Suppose we do manage to get a ship to another world and colonize it, it will be dozens of light years away and we’d have no way of knowing they reached their destination until they sent something back decades later. Communications would be pointless because several generations would’ve passed. Would we be an interstellar civilization or just two separate and independent civilizations that happen to be the same species.

For some that might be enough but not for me. There must be something that connects us to one another.

Let’s start at the beginning. How are we going to pay for it? Nations don’t just spend billions without some perceived benefit. There needs to be a reason, or specific rational purpose to a new interstellar space race. In the movie Interstellar, the Earth is dying. Humanity needs a new home world. I couldn’t help but notice it is strikingly similar to the premise of Jacob Foxx’s masterpiece The Fifth World (buy it and read it!).

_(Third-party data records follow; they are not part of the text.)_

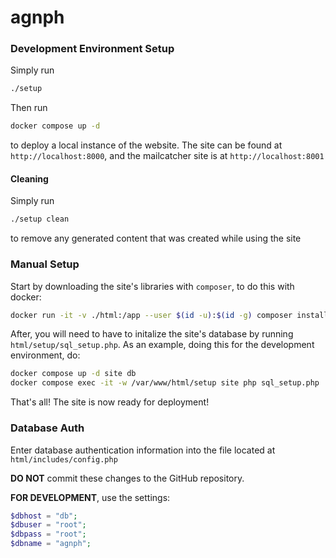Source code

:# agnph

### Development Environment Setup

Simply run

```bash
./setup
```

Then run

```bash
docker compose up -d
```

to deploy a local instance of the website. The site can be found at `http://localhost:8000`, and the mailcatcher site is at `http://localhost:8001`

#### Cleaning

Simply run

```bash
./setup clean
```

to remove any generated content that was created while using the site

### Manual Setup

Start by downloading the site's libraries with `composer`, to do this with docker:

```bash
docker run -it -v ./html:/app --user $(id -u):$(id -g) composer install
```

After, you will need to have to initalize the site's database by running `html/setup/sql_setup.php`. As an example, doing this for the development environment, do:

```bash
docker compose up -d site db
docker compose exec -it -w /var/www/html/setup site php sql_setup.php
```

That's all! The site is now ready for deployment!

### Database Auth

Enter database authentication information into the file located at `html/includes/config.php`

**DO NOT** commit these changes to the GitHub repository.

**FOR DEVELOPMENT**, use the settings:

```php
$dbhost = "db";
$dbuser = "root";
$dbpass = "root";
$dbname = "agnph";
```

Necessity is the mother of invention.

Why did we travel to space in the first place? The answer is simple: The Cold War. The Soviets launched Sputnik into space in 1957. Less than a year later President Eisenhower signed the National Aeronautics and Space Act, creating NASA. Without Sputnik, there may not have been a NASA. Without the intense strategic competition between the United States and the Soviet Union, we would never have landed on the moon.

Sputnik was built is part of the Soviet rocket program, specifically to expand their capability. You can guess what was going to be on those rockets.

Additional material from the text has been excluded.